Changes in the conference were top to bottom. Some were expected; others not so much.
It was no big surprise when Florida A&M tabbed Willie Simmons to take over for Alex Wood or to see Morgan State let Fred T. Farrier go and replace him with Ernest T. Jones Jr., and it was not unexpected that Delaware State parted ways with Kenny Carter and named Rod Milstead as his replacement. They were the bottom three teams in the conference last season, finishing ninth, 10th and 11th, respectively.
However, hardly anyone saw it coming when Rod Broadway retired after leading North Carolina A&T State to an unbeaten season and the Black College National Championship; the Aggies picked their defensive coordinator Sam Washington, a long-time Broadway lieutenant, to take the reins.
North Carolina Central also stayed in-house when Jerry Mack flew from the Eagles’ nest to become an assistant at Rice after going 31-15 in four years. NCCU chose defensive coordinator Granville Eastman as its new leader.

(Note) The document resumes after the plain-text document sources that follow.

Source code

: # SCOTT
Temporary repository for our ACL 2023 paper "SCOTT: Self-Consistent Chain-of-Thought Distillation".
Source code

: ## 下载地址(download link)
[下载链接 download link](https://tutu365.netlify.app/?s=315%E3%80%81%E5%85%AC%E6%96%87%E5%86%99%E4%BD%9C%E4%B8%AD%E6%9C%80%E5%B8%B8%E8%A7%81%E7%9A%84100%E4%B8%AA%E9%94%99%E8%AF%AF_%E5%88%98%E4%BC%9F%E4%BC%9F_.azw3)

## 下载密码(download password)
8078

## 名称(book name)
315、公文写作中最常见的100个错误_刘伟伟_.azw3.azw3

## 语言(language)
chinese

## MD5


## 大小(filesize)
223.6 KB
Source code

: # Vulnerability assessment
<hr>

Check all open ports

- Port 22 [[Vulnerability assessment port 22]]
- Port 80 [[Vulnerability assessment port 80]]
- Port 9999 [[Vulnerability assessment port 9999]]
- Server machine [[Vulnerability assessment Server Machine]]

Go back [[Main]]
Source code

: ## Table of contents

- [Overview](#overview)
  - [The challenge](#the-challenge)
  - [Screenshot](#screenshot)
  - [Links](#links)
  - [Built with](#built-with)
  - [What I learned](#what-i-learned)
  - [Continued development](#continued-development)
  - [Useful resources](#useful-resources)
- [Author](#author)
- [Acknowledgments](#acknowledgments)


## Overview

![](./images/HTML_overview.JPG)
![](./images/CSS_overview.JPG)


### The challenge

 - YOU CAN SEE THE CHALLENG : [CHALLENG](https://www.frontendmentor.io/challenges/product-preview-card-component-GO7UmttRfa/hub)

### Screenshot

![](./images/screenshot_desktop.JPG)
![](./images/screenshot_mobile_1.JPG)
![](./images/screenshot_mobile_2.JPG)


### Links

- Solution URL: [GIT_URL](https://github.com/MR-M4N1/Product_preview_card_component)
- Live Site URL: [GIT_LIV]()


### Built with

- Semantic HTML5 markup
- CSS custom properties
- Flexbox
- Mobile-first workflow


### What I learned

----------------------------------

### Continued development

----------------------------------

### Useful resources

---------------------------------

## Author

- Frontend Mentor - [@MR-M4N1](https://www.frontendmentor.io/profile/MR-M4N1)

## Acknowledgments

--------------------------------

Each of the five new coaches has his own set of challenges and unique circumstances to deal with while trying to establish himself in a conference that has been home to some of college football’s top coaches. However, Washington will probably come under the most scrutiny as Broadway’s successor at A&T.
The Aggies dominated the MEAC on the backend of Broadway’s seven-year tenure. They were 40-8 overall in his final four seasons, including 28-4 in the conference. They shared two MEAC titles, won one outright crown and had a second-place finish. They also won two Celebration Bowl championships and appeared in the FCS Playoffs once. Those are Grand Canyon-sized footsteps to follow in. But Washington isn’t fazed.
“My feet are big enough to meet the challenge,’’ he said. “I’m looking forward to it.”
Washington, 58, is a first-time head coach, but he is anything but a coaching novice. He has 30 years of experience as an assistant, including the last 11 on Broadway’s staffs at A&T and Grambling State. He was the Aggies’ defensive coordinator throughout the Broadway years. Don’t look for significant changes to the formula that has worked so well for the Aggies.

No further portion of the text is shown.